# What the task requires
Based on the entries below, how many lines contain the word "above"? Respond with only the number.

══ Data

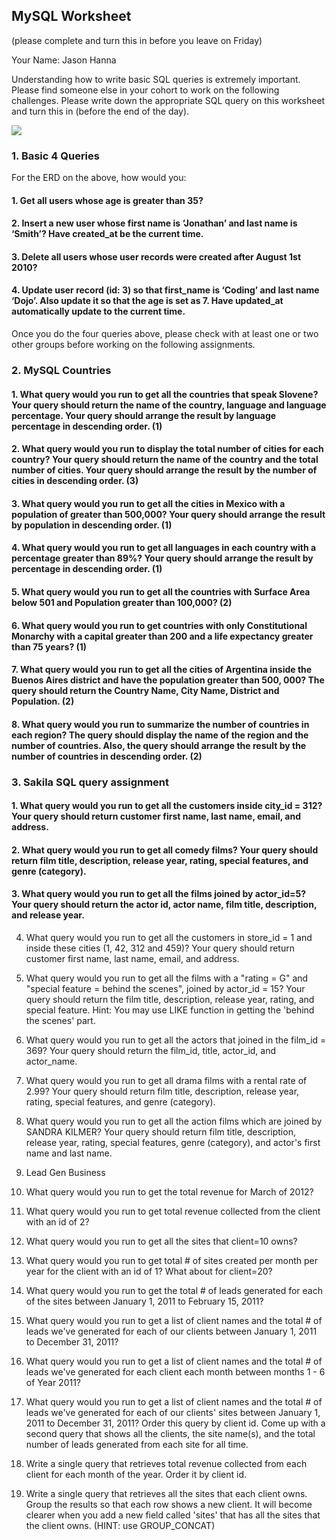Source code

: 


## MySQL Worksheet 
(please complete and turn this in before you leave on Friday)

  

Your Name: Jason Hanna

  

Understanding how to write basic SQL queries is extremely important. Please find someone else in your cohort to work on the following challenges. Please write down the appropriate SQL query on this worksheet and turn this in (before the end of the day).

  
![](https://lh6.googleusercontent.com/o_DvUlhlbhmrJMscFhmgFRqVw2i26021mr4g6RqZWQC200xr4Iv6CwUKO5-yA1Ksa-1B7q5Bk_Rc2zrgbN5SswbbnFVwXfiaZ7jYFQk0UKwhxjuL5heBPre0foVfw7gjBCX5_mFz)

### 1. Basic 4 Queries

For the ERD on the above, how would you:

#### 1. Get all users whose age is greater than 35?

  
  

#### 2. Insert a new user whose first name is ‘Jonathan’ and last name is ‘Smith’? Have created_at be the current time.

  
  

#### 3. Delete all users whose user records were created after August 1st 2010?

  
  

#### 4. Update user record (id: 3) so that first_name is ‘Coding’ and last name ‘Dojo’. Also update it so that the age is set as 7. Have updated_at automatically update to the current time.

  

Once you do the four queries above, please check with at least one or two other groups before working on the following assignments.

  

### 2. MySQL Countries

#### 1. What query would you run to get all the countries that speak Slovene? Your query should return the name of the country, language and language percentage. Your query should arrange the result by language percentage in descending order. (1)

  
  
  

#### 2. What query would you run to display the total number of cities for each country? Your query should return the name of the country and the total number of cities. Your query should arrange the result by the number of cities in descending order. (3)

  
  

#### 3. What query would you run to get all the cities in Mexico with a population of greater than 500,000? Your query should arrange the result by population in descending order. (1)

  
  

#### 4. What query would you run to get all languages in each country with a percentage greater than 89%? Your query should arrange the result by percentage in descending order. (1)

  
  

#### 5. What query would you run to get all the countries with Surface Area below 501 and Population greater than 100,000? (2)

  
  

#### 6. What query would you run to get countries with only Constitutional Monarchy with a capital greater than 200 and a life expectancy greater than 75 years? (1)

  
  

#### 7. What query would you run to get all the cities of Argentina inside the Buenos Aires district and have the population greater than 500, 000? The query should return the Country Name, City Name, District and Population. (2)

  
  

#### 8. What query would you run to summarize the number of countries in each region? The query should display the name of the region and the number of countries. Also, the query should arrange the result by the number of countries in descending order. (2)

  
  
  

### 3. Sakila SQL query assignment

#### 1. What query would you run to get all the customers inside city_id = 312? Your query should return customer first name, last name, email, and address.

  
  

#### 2. What query would you run to get all comedy films? Your query should return film title, description, release year, rating, special features, and genre (category).

  
  

#### 3. What query would you run to get all the films joined by actor_id=5? Your query should return the actor id, actor name, film title, description, and release year.

4. What query would you run to get all the customers in store_id = 1 and inside these cities (1, 42, 312 and 459)? Your query should return customer first name, last name, email, and address.

  
  
  

5. What query would you run to get all the films with a "rating = G" and "special feature = behind the scenes", joined by actor_id = 15? Your query should return the film title, description, release year, rating, and special feature. Hint: You may use LIKE function in getting the 'behind the scenes' part.

  
  
  

6. What query would you run to get all the actors that joined in the film_id = 369? Your query should return the film_id, title, actor_id, and actor_name.

  
  
  

7. What query would you run to get all drama films with a rental rate of 2.99? Your query should return film title, description, release year, rating, special features, and genre (category).

  
  
  

8. What query would you run to get all the action films which are joined by SANDRA KILMER? Your query should return film title, description, release year, rating, special features, genre (category), and actor's first name and last name.

  
  
  

4. Lead Gen Business

1. What query would you run to get the total revenue for March of 2012?

  
  

2. What query would you run to get total revenue collected from the client with an id of 2?

  
  
  

3. What query would you run to get all the sites that client=10 owns?

  
  
  

4. What query would you run to get total # of sites created per month per year for the client with an id of 1? What about for client=20?

  
  

5. What query would you run to get the total # of leads generated for each of the sites between January 1, 2011 to February 15, 2011?

  
  
  

6. What query would you run to get a list of client names and the total # of leads we've generated for each of our clients between January 1, 2011 to December 31, 2011?

  
  
  

7. What query would you run to get a list of client names and the total # of leads we've generated for each client each month between months 1 - 6 of Year 2011?

  
  
  

8. What query would you run to get a list of client names and the total # of leads we've generated for each of our clients' sites between January 1, 2011 to December 31, 2011? Order this query by client id. Come up with a second query that shows all the clients, the site name(s), and the total number of leads generated from each site for all time.

  
  
  

9. Write a single query that retrieves total revenue collected from each client for each month of the year. Order it by client id.

  
  
  

10. Write a single query that retrieves all the sites that each client owns. Group the results so that each row shows a new client. It will become clearer when you add a new field called 'sites' that has all the sites that the client owns. (HINT: use GROUP_CONCAT)
<!--stackedit_data:
eyJoaXN0b3J5IjpbLTk5MzA2OTkzMl19
-->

════

# Task result
2